### YOUR GOAL
Each line of the data below holding the word "moveImage" must be copied.

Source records
--- --- ---
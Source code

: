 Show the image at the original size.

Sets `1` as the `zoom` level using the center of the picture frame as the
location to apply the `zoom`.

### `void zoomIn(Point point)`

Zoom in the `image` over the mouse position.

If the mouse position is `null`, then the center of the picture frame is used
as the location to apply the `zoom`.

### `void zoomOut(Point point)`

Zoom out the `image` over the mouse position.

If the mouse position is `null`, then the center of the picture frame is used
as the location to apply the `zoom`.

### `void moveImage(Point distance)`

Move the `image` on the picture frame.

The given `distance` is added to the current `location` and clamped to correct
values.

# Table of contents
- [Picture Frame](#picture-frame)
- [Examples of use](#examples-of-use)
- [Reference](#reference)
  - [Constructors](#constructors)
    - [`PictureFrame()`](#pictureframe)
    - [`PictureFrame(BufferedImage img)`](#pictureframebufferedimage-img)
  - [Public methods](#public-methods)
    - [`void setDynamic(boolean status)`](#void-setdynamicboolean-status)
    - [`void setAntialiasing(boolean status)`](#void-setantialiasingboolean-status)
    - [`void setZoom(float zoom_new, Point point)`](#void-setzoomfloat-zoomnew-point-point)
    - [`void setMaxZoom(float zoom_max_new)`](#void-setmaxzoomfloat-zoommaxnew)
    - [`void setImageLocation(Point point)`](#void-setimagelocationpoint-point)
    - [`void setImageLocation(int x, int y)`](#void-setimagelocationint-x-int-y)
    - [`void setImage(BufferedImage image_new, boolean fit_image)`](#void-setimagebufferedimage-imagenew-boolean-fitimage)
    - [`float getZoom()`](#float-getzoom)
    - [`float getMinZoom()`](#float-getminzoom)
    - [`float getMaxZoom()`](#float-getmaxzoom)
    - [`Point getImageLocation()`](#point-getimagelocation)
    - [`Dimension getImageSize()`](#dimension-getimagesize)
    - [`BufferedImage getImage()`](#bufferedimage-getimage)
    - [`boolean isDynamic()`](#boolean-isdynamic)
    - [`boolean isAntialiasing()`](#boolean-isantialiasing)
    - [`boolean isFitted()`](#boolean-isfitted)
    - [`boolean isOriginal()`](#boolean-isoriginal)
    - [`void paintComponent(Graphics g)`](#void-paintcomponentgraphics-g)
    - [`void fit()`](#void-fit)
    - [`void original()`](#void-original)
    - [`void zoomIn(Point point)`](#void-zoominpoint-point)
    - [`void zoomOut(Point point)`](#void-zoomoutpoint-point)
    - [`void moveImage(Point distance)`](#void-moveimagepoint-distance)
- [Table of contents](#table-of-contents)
--- --- ---
### RESULT OF THE EXERCISE
### `void moveImage(Point distance)`
    - [`void moveImage(Point distance)`](#void-moveimagepoint-distance)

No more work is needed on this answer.